Many of us arrive in nonprofit leadership because we don’t have any life balance. We spend our time choosing our community, or our work, or our cause, or our fill-in-the-blank over and over again, often at risk to our families, our health, and ourselves. We suppress our own needs for the greater good and we feel guilty when we take care of ourselves. In fact, one of the first conversations our 2022 cohort had was why we “had” to focus on self-care. Many of us thought that felt enormously self-indulgent when there is so much work to be done, so much need in our communities. Our facilitator at the time asked a very important, if crass question. He asked who would take on our work if we died because we hadn’t taken care of ourselves. I realized then that there is also a certain self-indulgence in thinking one should be so above self-care.
In many of our posts, you’ll see my cohort and I write a lot about learning to accept that self-care, taking care of our health, our lives, and our own families is not self-indulgent, but self-nourishing and soul-nourishing activity that actually better propels our work in our communities, that helps us better show up in helpful ways and sustains each of us for the long haul. These are things that are not new concepts. These are things I’ve spent my life preaching and not following – not because I did not value them, but because I did not think I was worthy. My worthiness as a leader, after all, and especially as a Hmong female leader, was in how much I could give to others. The congruency I prided myself on applied to every aspect of my life except for taking care of myself.

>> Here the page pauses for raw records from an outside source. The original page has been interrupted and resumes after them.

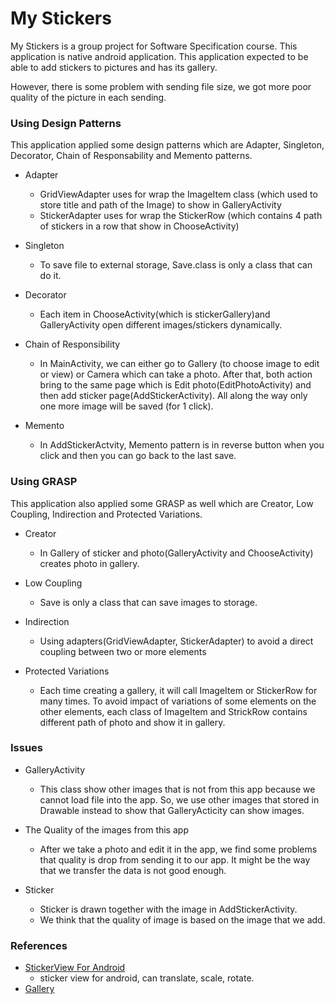 # My Stickers
My Stickers is a group project for Software Specification course. This application is native android application. This application expected to be able to add stickers to pictures and has its gallery. 

However, there is some problem with sending file size, we got more poor quality of the picture in each sending.  

### Using Design Patterns
This application applied some design patterns which are Adapter, Singleton, Decorator, Chain of Responsability and Memento patterns.

- Adapter
    - GridViewAdapter uses for wrap the ImageItem class (which used to store title and path of the Image) to show in GalleryActivity
    - StickerAdapter uses for wrap the StickerRow (which contains 4 path of stickers in a row that show in ChooseActivity)
- Singleton
    - To save file to external storage, Save.class is only a class that can do it.

- Decorator
    - Each item in ChooseActivity(which is stickerGallery)and GalleryActivity open different images/stickers dynamically.

- Chain of Responsibility
    - In MainActivity, we can either go to Gallery (to choose image to edit or view) or Camera which can take a photo. After that, both action bring to the same page which is Edit photo(EditPhotoActivity) and then add sticker page(AddStickerActivity). All along the way only one more image will be saved (for 1 click). 

- Memento
    - In AddStickerActvity, Memento pattern is in reverse button when you click and then you can go back to the last save.
    
### Using GRASP
This application also applied some GRASP as well which are Creator, Low Coupling, Indirection and Protected Variations.
- Creator
    - In Gallery of sticker and photo(GalleryActivity and ChooseActivity) creates photo in gallery.

- Low Coupling
    - Save is only a class that can save images to storage.

- Indirection
    - Using adapters(GridViewAdapter, StickerAdapter) to avoid a direct coupling between two or more elements

- Protected Variations
    - Each time creating a gallery, it will call ImageItem or StickerRow for many times. To avoid impact of variations of some
elements on the other elements, each class of ImageItem and StrickRow contains different path of photo and show it in gallery.

### Issues
- GalleryActivity 
    - This class show other images that is not from this app because we cannot load file into the app. So, we use other images that stored in Drawable instead to show that GalleryActicity can show images.

- The Quality of the images from this app
    - After we take a photo and edit it in the app, we find some problems that quality is drop from sending it to our app. It might be the way that we transfer the data is not good enough.

- Sticker
    - Sticker is drawn together with the image in AddStickerActivity.
    - We think that the quality of image is based on the image that we add.

### References
- [StickerView For Android](https://github.com/sangmingming/StickerView)
    - sticker view for android, can translate, scale, rotate.
- [Gallery](https://mycodeandlife.wordpress.com/2012/09/06/a-cool-photo-gallery/) 
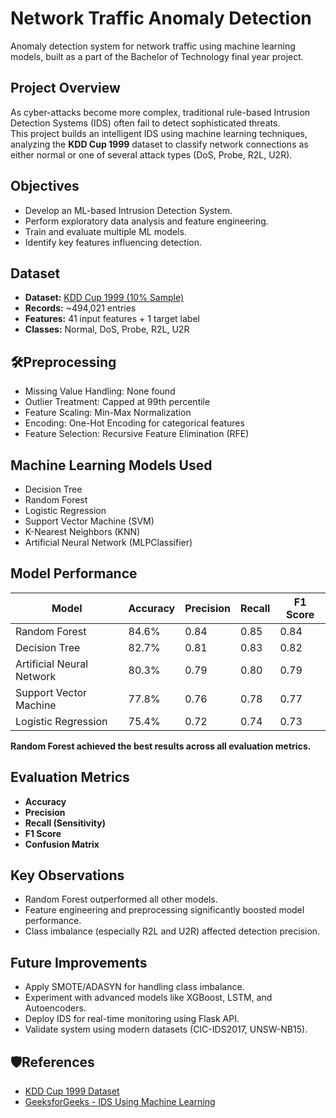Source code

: # Network Traffic Anomaly Detection

Anomaly detection system for network traffic using machine learning models, built as a part of the Bachelor of Technology final year project.

## Project Overview

As cyber-attacks become more complex, traditional rule-based Intrusion Detection Systems (IDS) often fail to detect sophisticated threats.  
This project builds an intelligent IDS using machine learning techniques, analyzing the **KDD Cup 1999** dataset to classify network connections as either normal or one of several attack types (DoS, Probe, R2L, U2R).

## Objectives
- Develop an ML-based Intrusion Detection System.
- Perform exploratory data analysis and feature engineering.
- Train and evaluate multiple ML models.
- Identify key features influencing detection.

## Dataset

- **Dataset:** [KDD Cup 1999 (10% Sample)](http://kdd.ics.uci.edu/databases/kddcup99/kddcup99.html)
- **Records:** ~494,021 entries
- **Features:** 41 input features + 1 target label
- **Classes:** Normal, DoS, Probe, R2L, U2R

## 🛠Preprocessing

- Missing Value Handling: None found
- Outlier Treatment: Capped at 99th percentile
- Feature Scaling: Min-Max Normalization
- Encoding: One-Hot Encoding for categorical features
- Feature Selection: Recursive Feature Elimination (RFE)

## Machine Learning Models Used

- Decision Tree
- Random Forest
- Logistic Regression
- Support Vector Machine (SVM)
- K-Nearest Neighbors (KNN)
- Artificial Neural Network (MLPClassifier)

## Model Performance

| Model                | Accuracy | Precision | Recall | F1 Score |
|----------------------|----------|-----------|--------|----------|
| Random Forest        | 84.6%    | 0.84      | 0.85   | 0.84     |
| Decision Tree        | 82.7%    | 0.81      | 0.83   | 0.82     |
| Artificial Neural Network | 80.3% | 0.79    | 0.80   | 0.79     |
| Support Vector Machine | 77.8%  | 0.76      | 0.78   | 0.77     |
| Logistic Regression  | 75.4%    | 0.72      | 0.74   | 0.73     |

**Random Forest achieved the best results across all evaluation metrics.**

## Evaluation Metrics
- **Accuracy**  
- **Precision**  
- **Recall (Sensitivity)**  
- **F1 Score**  
- **Confusion Matrix**

## Key Observations
- Random Forest outperformed all other models.
- Feature engineering and preprocessing significantly boosted model performance.
- Class imbalance (especially R2L and U2R) affected detection precision.

## Future Improvements
- Apply SMOTE/ADASYN for handling class imbalance.
- Experiment with advanced models like XGBoost, LSTM, and Autoencoders.
- Deploy IDS for real-time monitoring using Flask API.
- Validate system using modern datasets (CIC-IDS2017, UNSW-NB15).

## 🛡References
- [KDD Cup 1999 Dataset](http://kdd.ics.uci.edu/databases/kddcup99/kddcup99.html)
- [GeeksforGeeks - IDS Using Machine Learning](https://www.geeksforgeeks.org/intrusion-detection-system-using-machine-learning-algorithms/)

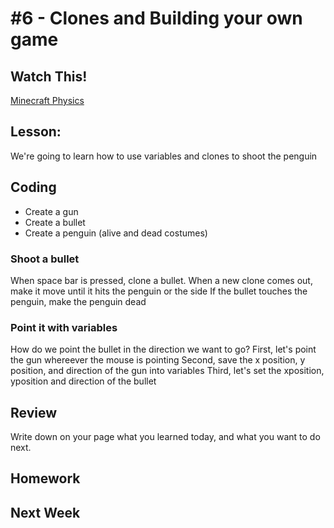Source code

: # #6 - Clones and Building your own game


## Watch This!
[Minecraft Physics](http://youtu.be/o702In0aI5E)

## Lesson: 
We're going to learn how to use variables and clones to shoot the penguin


## Coding
* Create a gun
* Create a bullet
* Create a penguin (alive and dead costumes)

### Shoot a bullet
When space bar is pressed, clone a bullet.
When a new clone comes out, make it move until it hits the penguin or the side
If the bullet touches the penguin, make the penguin dead

### Point it with variables
How do we point the bullet in the direction we want to go?
First, let's point the gun whereever the mouse is pointing
Second, save the x position, y position, and direction of the gun into variables
Third, let's set the xposition, yposition and direction of the bullet




## Review 
Write down on your page what you learned today, and what you want to do next.

## Homework

## Next Week


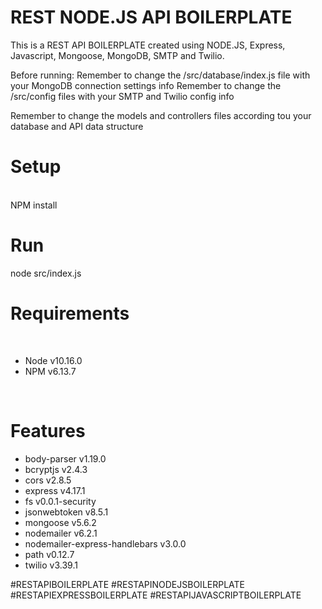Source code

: <h1>REST NODE.JS API BOILERPLATE</h1>

This is a REST API BOILERPLATE created using NODE.JS, Express, Javascript, Mongoose, MongoDB, SMTP and Twilio.

Before running:
Remember to change the /src/database/index.js file with your MongoDB connection settings info
Remember to change the /src/config files with your SMTP and Twilio config info

Remember to change the models and controllers files according tou your database and API data structure

<h1>Setup</h1>
<br>
NPM install
<br>
<h1>Run</h1>
node src/index.js

<h1>Requirements</h1>
<br>
<ul>
  <li>Node v10.16.0</li>
  <li>NPM v6.13.7</li>
</ul>
<br>
<h1>Features</h1>
<ul>
  <li>body-parser v1.19.0</li>
  <li>bcryptjs v2.4.3</li>
  <li>cors v2.8.5</li>
  <li>express v4.17.1</li>
  <li>fs v0.0.1-security</li>
  <li>jsonwebtoken v8.5.1</li>
  <li>mongoose v5.6.2</li>
  <li>nodemailer v6.2.1</li>
  <li>nodemailer-express-handlebars v3.0.0</li>
  <li>path v0.12.7</li>
  <li>twilio v3.39.1</li>
</ul>

#RESTAPIBOILERPLATE
#RESTAPINODEJSBOILERPLATE
#RESTAPIEXPRESSBOILERPLATE
#RESTAPIJAVASCRIPTBOILERPLATE
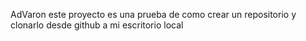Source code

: AdVaron
este proyecto es una prueba de como crear un repositorio y clonarlo desde github a mi escritorio local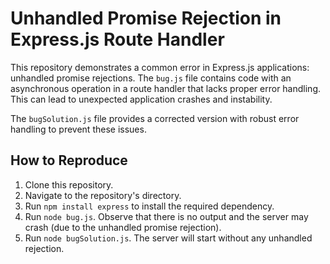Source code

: # Unhandled Promise Rejection in Express.js Route Handler

This repository demonstrates a common error in Express.js applications: unhandled promise rejections.  The `bug.js` file contains code with an asynchronous operation in a route handler that lacks proper error handling.  This can lead to unexpected application crashes and instability.

The `bugSolution.js` file provides a corrected version with robust error handling to prevent these issues.

## How to Reproduce

1. Clone this repository.
2. Navigate to the repository's directory.
3. Run `npm install express` to install the required dependency.
4. Run `node bug.js`. Observe that there is no output and the server may crash (due to the unhandled promise rejection).
5. Run `node bugSolution.js`. The server will start without any unhandled rejection.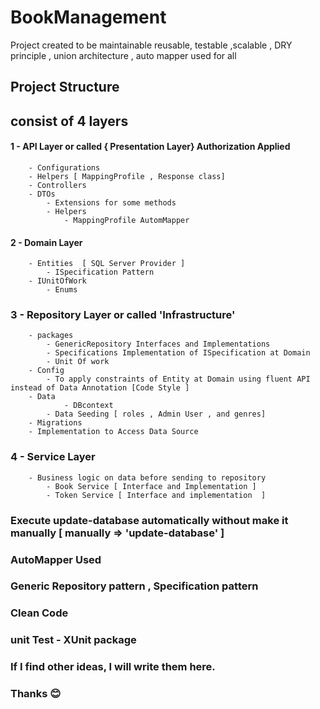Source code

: # BookManagement

Project created to be maintainable  reusable, testable ,scalable , DRY principle , union architecture , auto mapper used for all
## Project Structure
## consist of 4 layers
####	1 - API Layer or called { Presentation Layer} 	 Authorization Applied
		- Configurations
		- Helpers [ MappingProfile , Response class]
		- Controllers
		- DTOs
    		- Extensions for some methods
    		- Helpers
        		- MappingProfile AutomMapper
####	2 - Domain Layer 
		- Entities  [ SQL Server Provider ]
    		- ISpecification Pattern
   		- IUnitOfWork
    		- Enums
###	3 - Repository Layer or called 'Infrastructure'
		- packages 
    		- GenericRepository Interfaces and Implementations
    		- Specifications Implementation of ISpecification at Domain
    		- Unit Of work
		- Config
			- To apply constraints of Entity at Domain using fluent API instead of Data Annotation [Code Style ]
   		- Data
     			- DBcontext
			- Data Seeding [ roles , Admin User , and genres]
		- Migrations
		- Implementation to Access Data Source
###	4 - Service Layer 
		- Business logic on data before sending to repository
    		- Book Service [ Interface and Implementation ]
    		- Token Service [ Interface and implementation  ]


###  Execute  update-database automatically without make it manually [ manually => 'update-database' ]  
### AutoMapper Used
### Generic Repository pattern ,  Specification pattern 
### Clean Code
### unit Test - XUnit package

### If I find other ideas, I will write them  here.
### Thanks  😊  
	
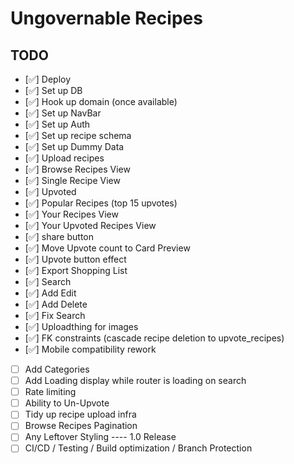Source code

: # Ungovernable Recipes

## TODO

- [✅] Deploy
- [✅] Set up DB
- [✅] Hook up domain (once available) 
- [✅] Set up NavBar
- [✅] Set up Auth
- [✅] Set up recipe schema
- [✅] Set up Dummy Data
- [✅] Upload recipes
- [✅] Browse Recipes View
- [✅] Single Recipe View
- [✅] Upvoted
- [✅] Popular Recipes (top 15 upvotes)
- [✅] Your Recipes View
- [✅] Your Upvoted Recipes View
- [✅] share button
- [✅] Move Upvote count to Card Preview
- [✅] Upvote button effect
- [✅] Export Shopping List
- [✅] Search
- [✅] Add Edit
- [✅] Add Delete
- [✅] Fix Search
- [✅] Uploadthing for images
- [✅] FK constraints (cascade recipe deletion to upvote_recipes)
- [✅] Mobile compatibility rework
- [ ] Add Categories
- [ ] Add Loading display while router is loading on search
- [ ] Rate limiting
- [ ] Ability to Un-Upvote
- [ ] Tidy up recipe upload infra
- [ ] Browse Recipes Pagination
- [ ] Any Leftover Styling
---- 1.0 Release
- [ ] CI/CD / Testing / Build optimization / Branch Protection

In the past two years, I have finally come to embrace my full self as a leader, including the worthiness part that I was afraid to admit. I now understand how deeply flawed my thinking was that the only thing I had to contribute as a leader was to keep giving, and to keep expecting others to keep giving. I now know deeply and practice the art and science of self-care, of self-compassion, of being able to value myself and my family while also valuing “the work,” and the community. I’m not sure at what point I decided I had to choose one or the other and darn it if I hadn’t chosen the community every single time. I can admit that now, because I will never go back to doing that. I can choose both, and I have found ways to choose both that doesn’t sacrifice my integrity as a leader or as a mom, a daughter, a wife, a sister, an auntie. I’ve lost weight. I sleep now. I see my doctor regularly (and by the way, she can’t believe how well I am!). I attended every one of my daughter’s volleyball games last year. I’m going on college visits with my son soon. My husband and I take walks every night. I call my mom daily. Before my dad passed away, he and I talked a lot and he became one of my best friends. I get more meaningful work done, and I do it better. My unit is experiencing incredible growth, grounded in what our community needs. I continue to meet new people daily who are on similar journeys, and they are becoming my people. I’m helping move legislation. I’m changing long-standing unhealthy policies, practices, and culture at work. My soul finally feels full and I got here by understanding and deciding to also choose me.